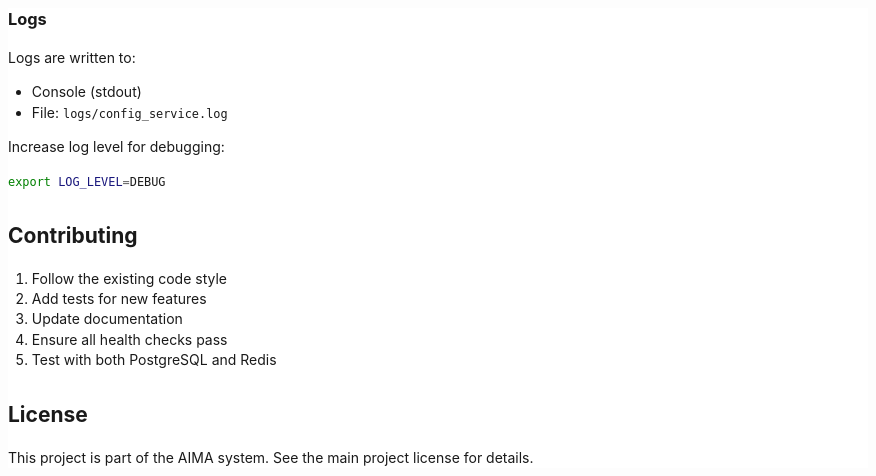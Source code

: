 ### Logs

Logs are written to:
- Console (stdout)
- File: `logs/config_service.log`

Increase log level for debugging:
```bash
export LOG_LEVEL=DEBUG
```

## Contributing

1. Follow the existing code style
2. Add tests for new features
3. Update documentation
4. Ensure all health checks pass
5. Test with both PostgreSQL and Redis

## License

This project is part of the AIMA system. See the main project license for details.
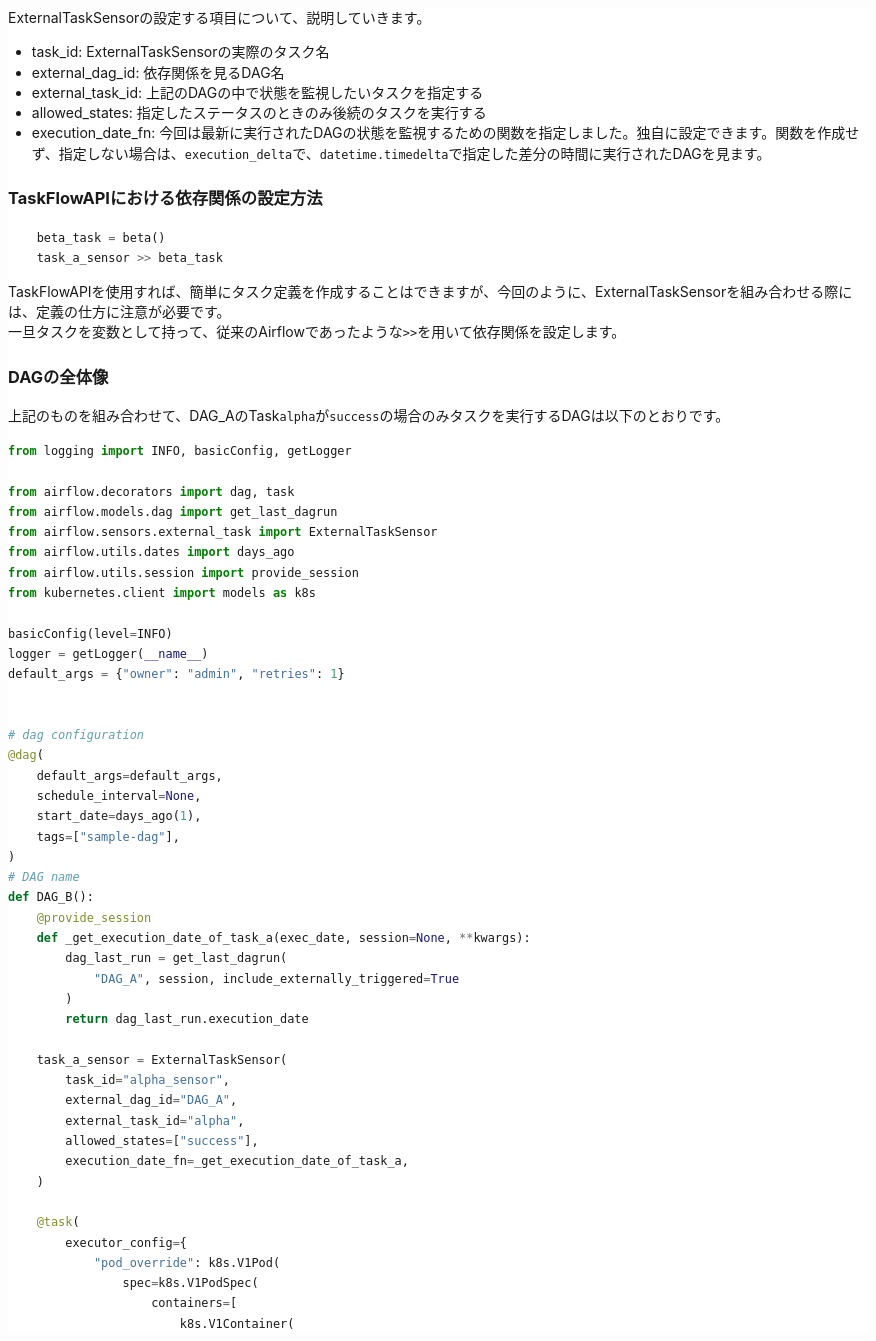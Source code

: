 ExternalTaskSensorの設定する項目について、説明していきます。
- task_id: ExternalTaskSensorの実際のタスク名
- external_dag_id: 依存関係を見るDAG名
- external_task_id: 上記のDAGの中で状態を監視したいタスクを指定する
- allowed_states: 指定したステータスのときのみ後続のタスクを実行する
- execution_date_fn: 今回は最新に実行されたDAGの状態を監視するための関数を指定しました。独自に設定できます。関数を作成せず、指定しない場合は、`execution_delta`で、`datetime.timedelta`で指定した差分の時間に実行されたDAGを見ます。

### TaskFlowAPIにおける依存関係の設定方法

```python
    beta_task = beta()
    task_a_sensor >> beta_task
```
TaskFlowAPIを使用すれば、簡単にタスク定義を作成することはできますが、今回のように、ExternalTaskSensorを組み合わせる際には、定義の仕方に注意が必要です。  
一旦タスクを変数として持って、従来のAirflowであったような`>>`を用いて依存関係を設定します。  

### DAGの全体像

上記のものを組み合わせて、DAG_AのTask`alpha`が`success`の場合のみタスクを実行するDAGは以下のとおりです。
```python
from logging import INFO, basicConfig, getLogger

from airflow.decorators import dag, task
from airflow.models.dag import get_last_dagrun
from airflow.sensors.external_task import ExternalTaskSensor
from airflow.utils.dates import days_ago
from airflow.utils.session import provide_session
from kubernetes.client import models as k8s

basicConfig(level=INFO)
logger = getLogger(__name__)
default_args = {"owner": "admin", "retries": 1}


# dag configuration
@dag(
    default_args=default_args,
    schedule_interval=None,
    start_date=days_ago(1),
    tags=["sample-dag"],
)
# DAG name
def DAG_B():
    @provide_session
    def _get_execution_date_of_task_a(exec_date, session=None, **kwargs):
        dag_last_run = get_last_dagrun(
            "DAG_A", session, include_externally_triggered=True
        )
        return dag_last_run.execution_date

    task_a_sensor = ExternalTaskSensor(
        task_id="alpha_sensor",
        external_dag_id="DAG_A",
        external_task_id="alpha",
        allowed_states=["success"],
        execution_date_fn=_get_execution_date_of_task_a,
    )

    @task(
        executor_config={
            "pod_override": k8s.V1Pod(
                spec=k8s.V1PodSpec(
                    containers=[
                        k8s.V1Container(
```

*Description of the task:* Without including any pictures, output each entry above exactly as it appears.

*Answer to the exercise:*
Source code

: ### Logs

Logs are written to:
- Console (stdout)
- File: `logs/config_service.log`

Increase log level for debugging:
```bash
export LOG_LEVEL=DEBUG
```

## Contributing

1. Follow the existing code style
2. Add tests for new features
3. Update documentation
4. Ensure all health checks pass
5. Test with both PostgreSQL and Redis

## License

This project is part of the AIMA system. See the main project license for details.
Source code

: ExternalTaskSensorの設定する項目について、説明していきます。
- task_id: ExternalTaskSensorの実際のタスク名
- external_dag_id: 依存関係を見るDAG名
- external_task_id: 上記のDAGの中で状態を監視したいタスクを指定する
- allowed_states: 指定したステータスのときのみ後続のタスクを実行する
- execution_date_fn: 今回は最新に実行されたDAGの状態を監視するための関数を指定しました。独自に設定できます。関数を作成せず、指定しない場合は、`execution_delta`で、`datetime.timedelta`で指定した差分の時間に実行されたDAGを見ます。

### TaskFlowAPIにおける依存関係の設定方法

```python
    beta_task = beta()
    task_a_sensor >> beta_task
```
TaskFlowAPIを使用すれば、簡単にタスク定義を作成することはできますが、今回のように、ExternalTaskSensorを組み合わせる際には、定義の仕方に注意が必要です。  
一旦タスクを変数として持って、従来のAirflowであったような`>>`を用いて依存関係を設定します。  

### DAGの全体像

上記のものを組み合わせて、DAG_AのTask`alpha`が`success`の場合のみタスクを実行するDAGは以下のとおりです。
```python
from logging import INFO, basicConfig, getLogger

from airflow.decorators import dag, task
from airflow.models.dag import get_last_dagrun
from airflow.sensors.external_task import ExternalTaskSensor
from airflow.utils.dates import days_ago
from airflow.utils.session import provide_session
from kubernetes.client import models as k8s

basicConfig(level=INFO)
logger = getLogger(__name__)
default_args = {"owner": "admin", "retries": 1}


# dag configuration
@dag(
    default_args=default_args,
    schedule_interval=None,
    start_date=days_ago(1),
    tags=["sample-dag"],
)
# DAG name
def DAG_B():
    @provide_session
    def _get_execution_date_of_task_a(exec_date, session=None, **kwargs):
        dag_last_run = get_last_dagrun(
            "DAG_A", session, include_externally_triggered=True
        )
        return dag_last_run.execution_date

    task_a_sensor = ExternalTaskSensor(
        task_id="alpha_sensor",
        external_dag_id="DAG_A",
        external_task_id="alpha",
        allowed_states=["success"],
        execution_date_fn=_get_execution_date_of_task_a,
    )

    @task(
        executor_config={
            "pod_override": k8s.V1Pod(
                spec=k8s.V1PodSpec(
                    containers=[
                        k8s.V1Container(
```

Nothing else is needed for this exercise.